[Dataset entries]
[Start of section]

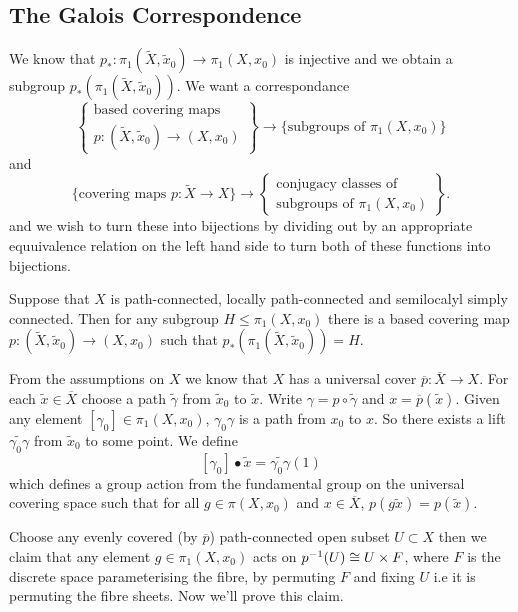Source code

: \documentclass{article}
\begin{document}
\subsection{The Galois Correspondence}
We know that $ p_*: \pi_1(\tilde X, \tilde x_0) \to \pi_1(X,x_0) $ is injective and we obtain a subgroup $ p_*(\pi_1(\tilde X,\tilde x_0)) $. We want a correspondance
\[
\left\{ \begin{array}{c}
\text{based covering maps} \\
p : (\widetilde{X}, \tilde{x}_0) \to (X, x_0)
\end{array} \right\}
\longrightarrow
\{\text{subgroups of } \pi_1(X, x_0)\}
\]
and
\[
\{\text{covering maps } p : \widetilde{X} \to X\}
\longrightarrow
\left\{ \begin{array}{c}
\text{conjugacy classes of} \\
\text{subgroups of } \pi_1(X, x_0)
\end{array} \right\}.
\]
and we wish to turn these into bijections by dividing out by an appropriate equuivalence relation on the left hand side to turn both of these functions into bijections.
\begin{proposition}
  Suppose that $ X $ is path-connected, locally path-connected and semilocalyl simply connected. Then for any subgroup $ H \le \pi_1(X,x_0) $ there is a based covering map $ p:(\tilde X,\tilde x_0) \to (X,x_0) $ such that $ p_*(\pi_1(\tilde X,\tilde x_0))=H $.
\end{proposition}
\pf From the assumptions on $ X $ we know that $ X $ has a universal cover $ \overline p:\overline X \to X $. For each $ \tilde x\in \overline X $ choose a path $ \tilde \gamma $ from	$ \tilde x_0 $ to $ \tilde x $. Write $ \gamma = p\circ\tilde \gamma $ and $ x = \overline p(\tilde x) $. Given any element $ [\gamma_0] \in \pi_1(X,x_0) $, $ \gamma_0\gamma $ is a path from $ x_0 $ to $ x $. So there exists a lift $ \widetilde{\gamma_0\gamma} $ from $ \tilde x_0 $ to some point. We define
\[
	[\gamma_0]\bullet \tilde x = \widetilde{\gamma_0\gamma}(1)
\]
which defines a group action from the fundamental group on the universal covering space such that for all $ g\in \pi(X,x_0) $ and $ x\in \overline X $, $ p(g\tilde x) = p(\tilde x) $.\par
Choose any evenly covered (by $ \overline p $) path-connected open subset $ U\subset X $ then we claim that any element $ g\in \pi_1(X,x_0) $ acts on $ {p}^{-1}(U) \cong U \times F $, where $ F $ is the discrete space parameterising the fibre, by permuting $ F $ and fixing $ U $ i.e it is permuting the fibre sheets. Now we'll prove this claim.\par
\end{document}
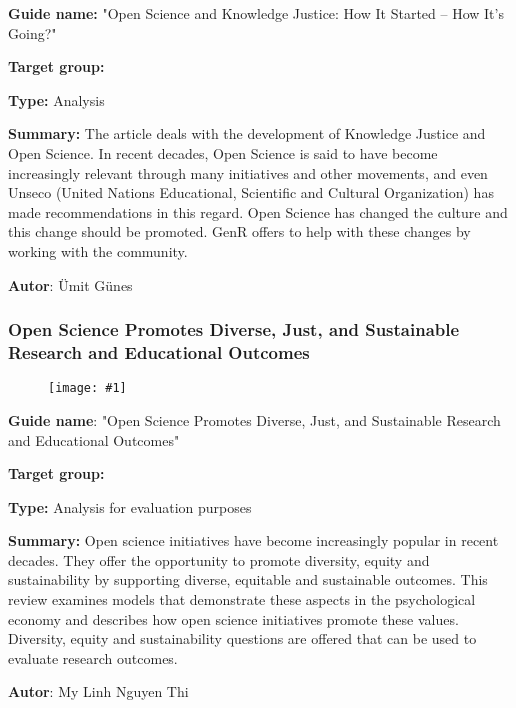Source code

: \documentclass{article}
\newlength{\imgwidth}
\newcommand\scaledgraphics[2]{%
                
\settowidth{\imgwidth}{\texttt{[image: \#1]}}%
                
\setlength{\imgwidth}{\minof{\imgwidth}{#2\textwidth}}%
                
\texttt{[image: \#1]}%
                
}
\begin{document}
\textbf{Guide name:} "Open Science and Knowledge Justice: How It Started – How It’s Going?" \autocite{noauthor_open_2021}


\textbf{Target group:}


\textbf{Type:} Analysis


\textbf{Summary:} The article deals with the development of Knowledge Justice and Open Science. In recent decades, Open Science is said to have become increasingly relevant through many initiatives and other movements, and even Unseco (United Nations Educational, Scientific and Cultural Organization) has made recommendations in this regard. Open Science has changed the culture and this change should be promoted. GenR offers to help with these changes by working with the community.


\textbf{Autor}: Ümit Günes


\subsubsection{Open Science Promotes Diverse, Just, and Sustainable Research and Educational Outcomes}\label{H4807510}


\begin{figure}
\scaledgraphics{23f9ee73-dda2-4a56-8083-4a618f9983b9.png}{1}
\label{F46402811}
\end{figure}





\textbf{Guide name}: "Open Science Promotes Diverse, Just, and Sustainable Research and Educational Outcomes" \autocite{grahe_open_2019}


\textbf{Target group:}


\textbf{Type: }Analysis for evaluation purposes


\textbf{Summary:} Open science initiatives have become increasingly popular in recent decades. They offer the opportunity to promote diversity, equity and sustainability by supporting diverse, equitable and sustainable outcomes. This review examines models that demonstrate these aspects in the psychological economy and describes how open science initiatives promote these values. Diversity, equity and sustainability questions are offered that can be used to evaluate research outcomes.


\textbf{Autor}: My Linh Nguyen Thi


\printbibliography[title={Bibliography}]
\end{document}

[End of section]

#### TASK BRIEF
Search the entries above for lines holding the string "Guide", then report only how many there are.

#### REPLY
2